Supplied entries section start
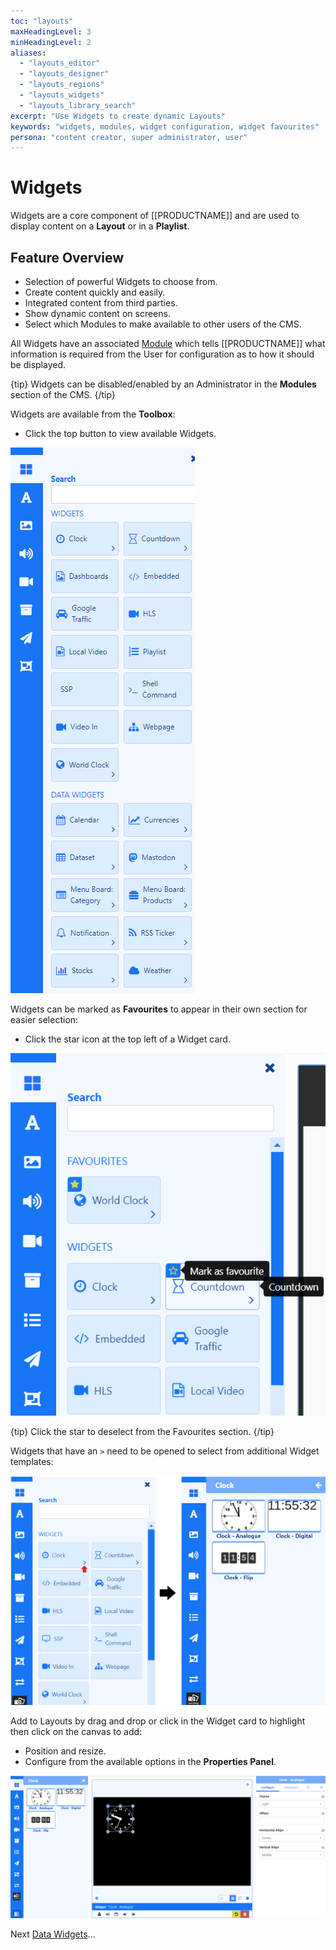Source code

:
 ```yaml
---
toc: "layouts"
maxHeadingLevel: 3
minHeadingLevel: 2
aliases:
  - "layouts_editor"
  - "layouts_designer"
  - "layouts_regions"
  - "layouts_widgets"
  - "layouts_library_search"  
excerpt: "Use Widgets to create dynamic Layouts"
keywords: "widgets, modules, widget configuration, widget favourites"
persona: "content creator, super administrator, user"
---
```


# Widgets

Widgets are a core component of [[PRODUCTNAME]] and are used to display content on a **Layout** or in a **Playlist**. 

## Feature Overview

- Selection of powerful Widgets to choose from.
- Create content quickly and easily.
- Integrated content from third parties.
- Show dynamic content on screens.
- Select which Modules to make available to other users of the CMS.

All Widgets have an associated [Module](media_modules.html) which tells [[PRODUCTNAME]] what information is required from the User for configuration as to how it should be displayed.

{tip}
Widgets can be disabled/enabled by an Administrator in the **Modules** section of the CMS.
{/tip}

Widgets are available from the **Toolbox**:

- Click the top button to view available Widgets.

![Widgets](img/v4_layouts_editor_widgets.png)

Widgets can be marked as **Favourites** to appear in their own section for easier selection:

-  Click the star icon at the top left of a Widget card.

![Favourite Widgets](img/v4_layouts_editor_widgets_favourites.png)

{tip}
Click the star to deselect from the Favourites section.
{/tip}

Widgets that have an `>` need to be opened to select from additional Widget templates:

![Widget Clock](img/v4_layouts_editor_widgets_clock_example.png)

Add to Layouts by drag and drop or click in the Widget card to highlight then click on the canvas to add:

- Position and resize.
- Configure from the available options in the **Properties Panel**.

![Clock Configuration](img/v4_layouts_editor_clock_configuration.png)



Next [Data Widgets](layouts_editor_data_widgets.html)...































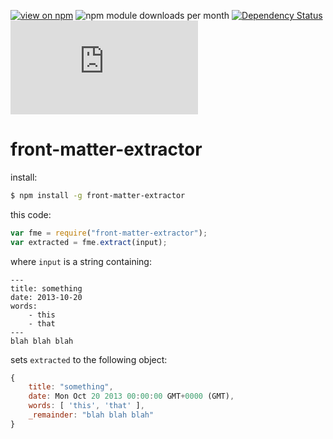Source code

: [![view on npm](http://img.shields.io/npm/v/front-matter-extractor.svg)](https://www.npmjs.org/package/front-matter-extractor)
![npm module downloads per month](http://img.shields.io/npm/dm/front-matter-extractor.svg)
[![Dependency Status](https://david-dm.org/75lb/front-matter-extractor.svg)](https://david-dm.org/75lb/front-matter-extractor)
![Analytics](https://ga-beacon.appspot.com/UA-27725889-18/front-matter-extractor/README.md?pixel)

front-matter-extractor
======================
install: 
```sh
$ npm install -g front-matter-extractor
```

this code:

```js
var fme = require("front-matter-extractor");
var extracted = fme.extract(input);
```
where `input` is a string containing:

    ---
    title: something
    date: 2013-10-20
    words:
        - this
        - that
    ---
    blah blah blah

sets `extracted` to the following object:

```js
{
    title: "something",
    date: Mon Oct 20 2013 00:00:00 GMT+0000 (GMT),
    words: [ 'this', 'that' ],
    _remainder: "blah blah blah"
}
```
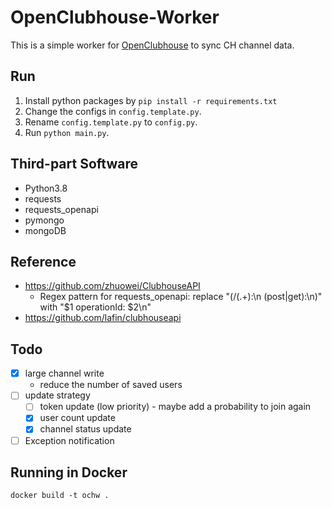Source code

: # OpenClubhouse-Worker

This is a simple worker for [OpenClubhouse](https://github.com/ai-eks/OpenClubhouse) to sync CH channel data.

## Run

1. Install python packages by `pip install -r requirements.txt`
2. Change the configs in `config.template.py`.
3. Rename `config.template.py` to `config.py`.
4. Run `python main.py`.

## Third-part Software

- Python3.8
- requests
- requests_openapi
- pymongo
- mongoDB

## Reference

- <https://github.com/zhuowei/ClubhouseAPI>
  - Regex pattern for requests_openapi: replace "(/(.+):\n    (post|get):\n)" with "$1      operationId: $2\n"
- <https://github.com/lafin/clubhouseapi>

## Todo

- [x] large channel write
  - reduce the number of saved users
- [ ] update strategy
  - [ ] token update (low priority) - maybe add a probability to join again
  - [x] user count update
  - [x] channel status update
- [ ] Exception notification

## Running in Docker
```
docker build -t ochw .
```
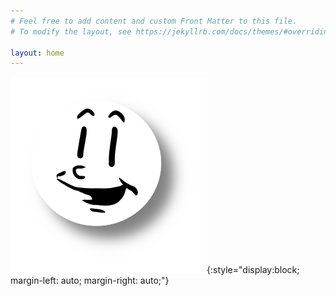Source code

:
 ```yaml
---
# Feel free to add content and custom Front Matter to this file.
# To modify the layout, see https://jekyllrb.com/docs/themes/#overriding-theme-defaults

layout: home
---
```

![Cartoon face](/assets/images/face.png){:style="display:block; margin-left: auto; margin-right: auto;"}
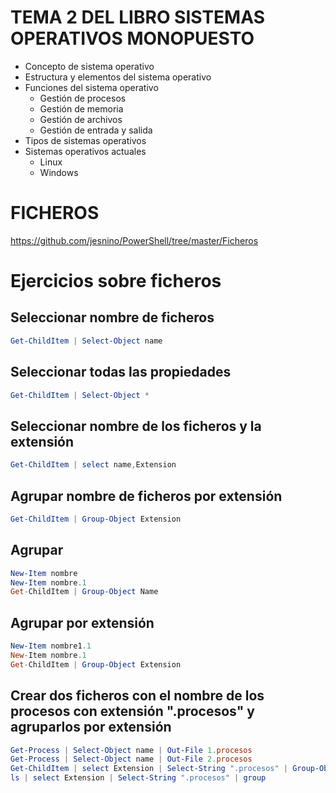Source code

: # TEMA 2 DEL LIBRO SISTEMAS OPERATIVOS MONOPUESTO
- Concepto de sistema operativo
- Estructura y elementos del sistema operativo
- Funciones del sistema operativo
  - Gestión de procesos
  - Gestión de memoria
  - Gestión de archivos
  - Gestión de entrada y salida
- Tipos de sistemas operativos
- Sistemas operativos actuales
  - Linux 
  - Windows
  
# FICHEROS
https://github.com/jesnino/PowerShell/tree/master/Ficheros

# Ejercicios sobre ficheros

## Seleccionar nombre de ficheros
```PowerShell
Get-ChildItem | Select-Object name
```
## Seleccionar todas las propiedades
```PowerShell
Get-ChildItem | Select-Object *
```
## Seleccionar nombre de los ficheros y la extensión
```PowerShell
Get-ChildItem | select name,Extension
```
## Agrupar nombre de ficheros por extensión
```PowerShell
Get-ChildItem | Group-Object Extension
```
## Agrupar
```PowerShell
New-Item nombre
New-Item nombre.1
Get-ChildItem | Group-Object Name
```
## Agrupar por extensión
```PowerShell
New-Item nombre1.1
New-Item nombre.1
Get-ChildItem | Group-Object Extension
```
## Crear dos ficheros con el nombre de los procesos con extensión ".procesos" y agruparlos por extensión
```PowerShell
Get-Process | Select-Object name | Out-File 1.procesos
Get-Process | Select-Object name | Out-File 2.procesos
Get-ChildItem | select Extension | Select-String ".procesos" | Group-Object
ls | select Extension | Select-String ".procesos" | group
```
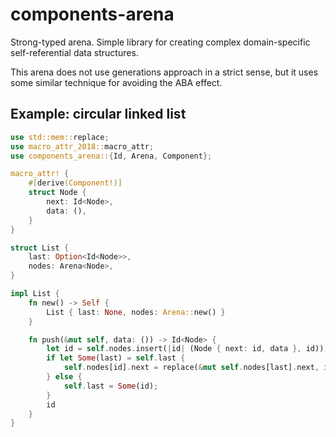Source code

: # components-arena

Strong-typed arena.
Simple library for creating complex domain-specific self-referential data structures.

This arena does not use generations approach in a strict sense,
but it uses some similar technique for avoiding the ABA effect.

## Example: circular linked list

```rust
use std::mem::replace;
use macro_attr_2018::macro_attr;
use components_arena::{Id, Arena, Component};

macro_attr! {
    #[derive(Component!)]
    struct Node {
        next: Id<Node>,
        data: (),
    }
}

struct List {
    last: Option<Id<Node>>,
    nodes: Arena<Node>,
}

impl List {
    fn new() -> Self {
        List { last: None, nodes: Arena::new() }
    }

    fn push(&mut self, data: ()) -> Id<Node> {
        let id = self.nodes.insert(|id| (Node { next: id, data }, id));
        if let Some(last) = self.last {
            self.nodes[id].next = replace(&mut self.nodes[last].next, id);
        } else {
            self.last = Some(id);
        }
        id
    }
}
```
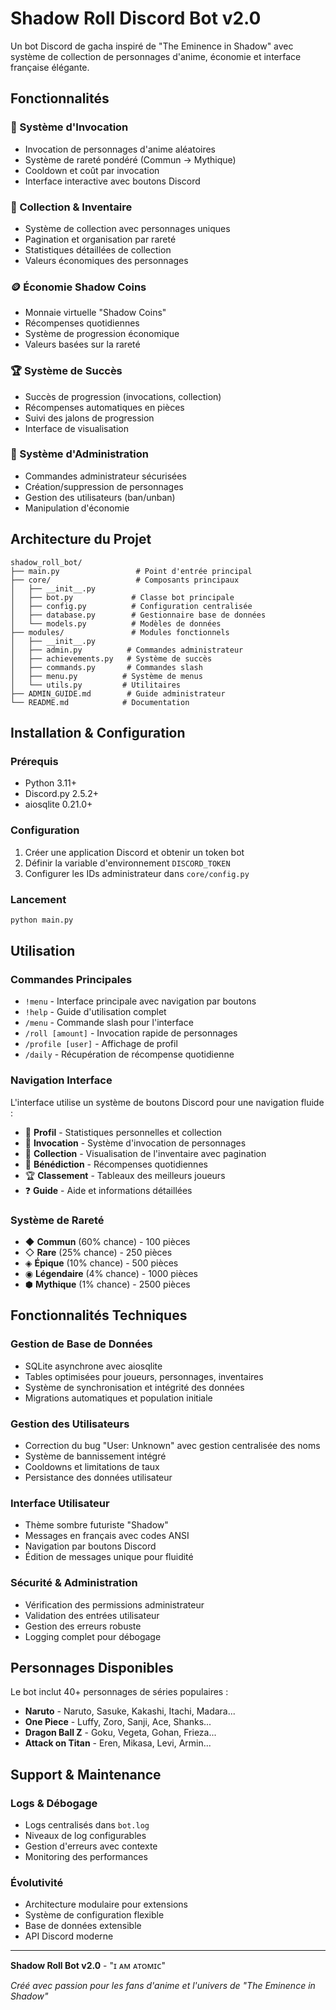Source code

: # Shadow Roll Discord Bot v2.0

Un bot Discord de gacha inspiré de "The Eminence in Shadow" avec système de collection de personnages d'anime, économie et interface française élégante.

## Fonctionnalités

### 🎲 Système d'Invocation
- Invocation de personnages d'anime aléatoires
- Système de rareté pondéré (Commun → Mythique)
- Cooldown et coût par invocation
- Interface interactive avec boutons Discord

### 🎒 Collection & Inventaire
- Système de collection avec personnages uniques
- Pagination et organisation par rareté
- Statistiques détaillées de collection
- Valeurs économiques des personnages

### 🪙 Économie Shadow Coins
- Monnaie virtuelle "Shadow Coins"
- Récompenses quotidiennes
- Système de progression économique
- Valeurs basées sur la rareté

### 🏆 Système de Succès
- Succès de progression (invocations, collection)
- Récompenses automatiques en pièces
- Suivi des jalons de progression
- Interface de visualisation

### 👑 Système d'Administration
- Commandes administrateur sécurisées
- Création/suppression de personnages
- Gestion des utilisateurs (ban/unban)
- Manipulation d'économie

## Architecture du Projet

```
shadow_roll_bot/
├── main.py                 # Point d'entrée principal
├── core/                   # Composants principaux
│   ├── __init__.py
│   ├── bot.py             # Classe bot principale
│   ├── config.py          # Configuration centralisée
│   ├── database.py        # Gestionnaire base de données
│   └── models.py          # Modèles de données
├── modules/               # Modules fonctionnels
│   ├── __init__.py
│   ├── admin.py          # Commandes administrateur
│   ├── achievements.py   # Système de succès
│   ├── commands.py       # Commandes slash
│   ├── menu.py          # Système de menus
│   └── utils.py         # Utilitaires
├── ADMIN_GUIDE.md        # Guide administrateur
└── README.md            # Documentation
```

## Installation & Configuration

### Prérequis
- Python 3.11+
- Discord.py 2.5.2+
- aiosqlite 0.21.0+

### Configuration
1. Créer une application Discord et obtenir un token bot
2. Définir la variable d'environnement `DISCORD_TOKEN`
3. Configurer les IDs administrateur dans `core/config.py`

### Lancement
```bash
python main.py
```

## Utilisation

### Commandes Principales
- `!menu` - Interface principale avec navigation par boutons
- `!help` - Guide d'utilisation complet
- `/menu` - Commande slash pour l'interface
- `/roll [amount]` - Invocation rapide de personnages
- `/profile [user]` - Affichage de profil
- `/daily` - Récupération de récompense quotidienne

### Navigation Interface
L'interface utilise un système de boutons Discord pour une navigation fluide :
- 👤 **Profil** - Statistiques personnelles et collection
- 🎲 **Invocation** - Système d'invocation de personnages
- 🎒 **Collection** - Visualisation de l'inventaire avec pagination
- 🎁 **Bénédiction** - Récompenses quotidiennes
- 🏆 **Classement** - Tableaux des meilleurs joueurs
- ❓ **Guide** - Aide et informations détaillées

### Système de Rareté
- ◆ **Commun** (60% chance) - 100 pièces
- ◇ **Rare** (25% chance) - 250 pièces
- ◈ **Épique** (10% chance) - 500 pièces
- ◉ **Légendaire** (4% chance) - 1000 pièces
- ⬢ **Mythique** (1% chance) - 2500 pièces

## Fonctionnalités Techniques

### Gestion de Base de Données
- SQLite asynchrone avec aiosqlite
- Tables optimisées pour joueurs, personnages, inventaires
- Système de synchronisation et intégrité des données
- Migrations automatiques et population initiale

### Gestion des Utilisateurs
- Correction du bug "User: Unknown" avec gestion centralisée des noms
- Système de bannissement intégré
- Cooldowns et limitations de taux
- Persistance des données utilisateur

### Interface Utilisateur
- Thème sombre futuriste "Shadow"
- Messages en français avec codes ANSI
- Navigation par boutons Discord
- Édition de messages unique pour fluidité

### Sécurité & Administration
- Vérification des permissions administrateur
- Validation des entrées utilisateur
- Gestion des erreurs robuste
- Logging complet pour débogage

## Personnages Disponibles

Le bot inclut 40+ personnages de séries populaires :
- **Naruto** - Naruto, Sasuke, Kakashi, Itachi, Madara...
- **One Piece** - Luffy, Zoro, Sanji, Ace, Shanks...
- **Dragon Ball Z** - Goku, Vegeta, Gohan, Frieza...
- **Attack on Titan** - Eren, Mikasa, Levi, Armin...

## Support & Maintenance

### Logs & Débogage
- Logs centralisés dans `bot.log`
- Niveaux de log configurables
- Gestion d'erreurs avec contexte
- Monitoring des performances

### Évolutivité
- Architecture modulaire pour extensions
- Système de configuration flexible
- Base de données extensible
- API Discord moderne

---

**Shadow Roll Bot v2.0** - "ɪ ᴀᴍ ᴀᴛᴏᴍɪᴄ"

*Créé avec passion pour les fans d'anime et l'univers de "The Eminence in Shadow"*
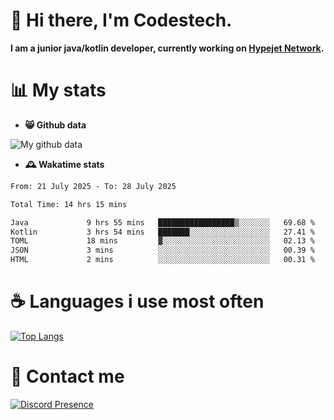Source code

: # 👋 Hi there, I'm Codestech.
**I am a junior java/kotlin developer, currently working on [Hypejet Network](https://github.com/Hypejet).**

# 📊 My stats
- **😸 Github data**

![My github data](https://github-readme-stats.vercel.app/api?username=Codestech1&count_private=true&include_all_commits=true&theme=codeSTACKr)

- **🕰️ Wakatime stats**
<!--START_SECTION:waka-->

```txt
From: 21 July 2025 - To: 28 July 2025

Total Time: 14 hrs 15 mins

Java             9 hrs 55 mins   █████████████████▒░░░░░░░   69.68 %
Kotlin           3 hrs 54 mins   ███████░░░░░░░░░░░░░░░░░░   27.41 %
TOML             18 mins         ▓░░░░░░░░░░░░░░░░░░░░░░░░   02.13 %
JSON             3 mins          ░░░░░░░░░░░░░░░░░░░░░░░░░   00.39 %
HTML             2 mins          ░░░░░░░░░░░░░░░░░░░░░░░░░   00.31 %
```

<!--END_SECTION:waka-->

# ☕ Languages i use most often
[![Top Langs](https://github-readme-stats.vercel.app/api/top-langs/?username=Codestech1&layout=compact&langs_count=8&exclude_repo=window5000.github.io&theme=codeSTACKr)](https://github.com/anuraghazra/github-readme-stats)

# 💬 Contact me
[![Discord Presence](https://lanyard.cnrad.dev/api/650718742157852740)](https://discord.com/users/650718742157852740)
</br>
Supplied entries section end
## Task description:
Copy exactly the lines from the first line of the records above through the line with "- Create content quickly and easily.", both included, and nothing else. Pictures stay out.

## Task output:
Source code

:
 ```yaml
---
toc: "layouts"
maxHeadingLevel: 3
minHeadingLevel: 2
aliases:
  - "layouts_editor"
  - "layouts_designer"
  - "layouts_regions"
  - "layouts_widgets"
  - "layouts_library_search"  
excerpt: "Use Widgets to create dynamic Layouts"
keywords: "widgets, modules, widget configuration, widget favourites"
persona: "content creator, super administrator, user"
---
```


# Widgets

Widgets are a core component of [[PRODUCTNAME]] and are used to display content on a **Layout** or in a **Playlist**. 

## Feature Overview

- Selection of powerful Widgets to choose from.
- Create content quickly and easily.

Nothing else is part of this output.